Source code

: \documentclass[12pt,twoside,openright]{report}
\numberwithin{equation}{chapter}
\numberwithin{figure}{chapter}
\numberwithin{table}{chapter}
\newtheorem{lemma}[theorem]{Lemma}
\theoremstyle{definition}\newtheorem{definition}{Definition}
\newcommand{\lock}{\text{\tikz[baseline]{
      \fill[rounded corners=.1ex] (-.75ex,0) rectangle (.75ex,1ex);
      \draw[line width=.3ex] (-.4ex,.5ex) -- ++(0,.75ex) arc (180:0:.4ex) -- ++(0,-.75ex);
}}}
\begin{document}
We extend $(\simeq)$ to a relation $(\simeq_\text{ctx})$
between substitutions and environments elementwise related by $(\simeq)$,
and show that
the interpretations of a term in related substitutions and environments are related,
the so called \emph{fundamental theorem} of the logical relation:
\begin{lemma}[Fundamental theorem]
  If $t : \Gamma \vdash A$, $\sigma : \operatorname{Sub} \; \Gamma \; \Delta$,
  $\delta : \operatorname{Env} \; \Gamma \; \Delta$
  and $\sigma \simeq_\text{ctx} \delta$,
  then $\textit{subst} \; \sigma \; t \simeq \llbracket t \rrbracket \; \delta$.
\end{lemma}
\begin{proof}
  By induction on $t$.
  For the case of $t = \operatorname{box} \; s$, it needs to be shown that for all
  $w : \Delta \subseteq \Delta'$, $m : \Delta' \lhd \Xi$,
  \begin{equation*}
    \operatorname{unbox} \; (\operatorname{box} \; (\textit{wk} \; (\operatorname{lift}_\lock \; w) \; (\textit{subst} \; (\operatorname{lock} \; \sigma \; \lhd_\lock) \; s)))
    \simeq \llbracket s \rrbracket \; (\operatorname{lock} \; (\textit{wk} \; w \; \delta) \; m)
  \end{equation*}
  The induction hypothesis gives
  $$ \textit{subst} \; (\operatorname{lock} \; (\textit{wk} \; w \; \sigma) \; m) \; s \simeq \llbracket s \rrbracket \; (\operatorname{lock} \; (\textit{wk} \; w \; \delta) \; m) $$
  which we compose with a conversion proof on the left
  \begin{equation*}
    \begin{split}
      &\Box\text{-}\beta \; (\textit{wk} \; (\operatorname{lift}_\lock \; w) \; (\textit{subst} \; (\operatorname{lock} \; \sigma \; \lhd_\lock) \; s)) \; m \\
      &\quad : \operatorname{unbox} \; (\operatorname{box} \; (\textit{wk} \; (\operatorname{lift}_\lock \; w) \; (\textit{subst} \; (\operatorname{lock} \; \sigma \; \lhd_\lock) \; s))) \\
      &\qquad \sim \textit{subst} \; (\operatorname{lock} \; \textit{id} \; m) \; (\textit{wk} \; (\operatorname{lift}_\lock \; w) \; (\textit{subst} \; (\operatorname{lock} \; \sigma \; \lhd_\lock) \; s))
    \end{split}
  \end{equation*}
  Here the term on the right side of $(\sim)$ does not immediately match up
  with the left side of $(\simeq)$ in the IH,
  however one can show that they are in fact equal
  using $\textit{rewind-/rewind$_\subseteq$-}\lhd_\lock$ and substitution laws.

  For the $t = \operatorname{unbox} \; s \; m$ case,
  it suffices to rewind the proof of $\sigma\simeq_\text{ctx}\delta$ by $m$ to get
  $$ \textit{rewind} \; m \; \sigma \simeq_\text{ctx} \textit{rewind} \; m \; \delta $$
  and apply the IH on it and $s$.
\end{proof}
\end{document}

------------------------------------------------

**What you are asked to do:** Every line above must be repeated exactly as it appears.

**Solution for this exercise:**
Source code

: \documentclass[12pt,twoside,openright]{report}
\numberwithin{equation}{chapter}
\numberwithin{figure}{chapter}
\numberwithin{table}{chapter}
\newtheorem{lemma}[theorem]{Lemma}
\theoremstyle{definition}\newtheorem{definition}{Definition}
\newcommand{\lock}{\text{\tikz[baseline]{
      \fill[rounded corners=.1ex] (-.75ex,0) rectangle (.75ex,1ex);
      \draw[line width=.3ex] (-.4ex,.5ex) -- ++(0,.75ex) arc (180:0:.4ex) -- ++(0,-.75ex);
}}}
\begin{document}
We extend $(\simeq)$ to a relation $(\simeq_\text{ctx})$
between substitutions and environments elementwise related by $(\simeq)$,
and show that
the interpretations of a term in related substitutions and environments are related,
the so called \emph{fundamental theorem} of the logical relation:
\begin{lemma}[Fundamental theorem]
  If $t : \Gamma \vdash A$, $\sigma : \operatorname{Sub} \; \Gamma \; \Delta$,
  $\delta : \operatorname{Env} \; \Gamma \; \Delta$
  and $\sigma \simeq_\text{ctx} \delta$,
  then $\textit{subst} \; \sigma \; t \simeq \llbracket t \rrbracket \; \delta$.
\end{lemma}
\begin{proof}
  By induction on $t$.
  For the case of $t = \operatorname{box} \; s$, it needs to be shown that for all
  $w : \Delta \subseteq \Delta'$, $m : \Delta' \lhd \Xi$,
  \begin{equation*}
    \operatorname{unbox} \; (\operatorname{box} \; (\textit{wk} \; (\operatorname{lift}_\lock \; w) \; (\textit{subst} \; (\operatorname{lock} \; \sigma \; \lhd_\lock) \; s)))
    \simeq \llbracket s \rrbracket \; (\operatorname{lock} \; (\textit{wk} \; w \; \delta) \; m)
  \end{equation*}
  The induction hypothesis gives
  $$ \textit{subst} \; (\operatorname{lock} \; (\textit{wk} \; w \; \sigma) \; m) \; s \simeq \llbracket s \rrbracket \; (\operatorname{lock} \; (\textit{wk} \; w \; \delta) \; m) $$
  which we compose with a conversion proof on the left
  \begin{equation*}
    \begin{split}
      &\Box\text{-}\beta \; (\textit{wk} \; (\operatorname{lift}_\lock \; w) \; (\textit{subst} \; (\operatorname{lock} \; \sigma \; \lhd_\lock) \; s)) \; m \\
      &\quad : \operatorname{unbox} \; (\operatorname{box} \; (\textit{wk} \; (\operatorname{lift}_\lock \; w) \; (\textit{subst} \; (\operatorname{lock} \; \sigma \; \lhd_\lock) \; s))) \\
      &\qquad \sim \textit{subst} \; (\operatorname{lock} \; \textit{id} \; m) \; (\textit{wk} \; (\operatorname{lift}_\lock \; w) \; (\textit{subst} \; (\operatorname{lock} \; \sigma \; \lhd_\lock) \; s))
    \end{split}
  \end{equation*}
  Here the term on the right side of $(\sim)$ does not immediately match up
  with the left side of $(\simeq)$ in the IH,
  however one can show that they are in fact equal
  using $\textit{rewind-/rewind$_\subseteq$-}\lhd_\lock$ and substitution laws.

  For the $t = \operatorname{unbox} \; s \; m$ case,
  it suffices to rewind the proof of $\sigma\simeq_\text{ctx}\delta$ by $m$ to get
  $$ \textit{rewind} \; m \; \sigma \simeq_\text{ctx} \textit{rewind} \; m \; \delta $$
  and apply the IH on it and $s$.
\end{proof}
\end{document}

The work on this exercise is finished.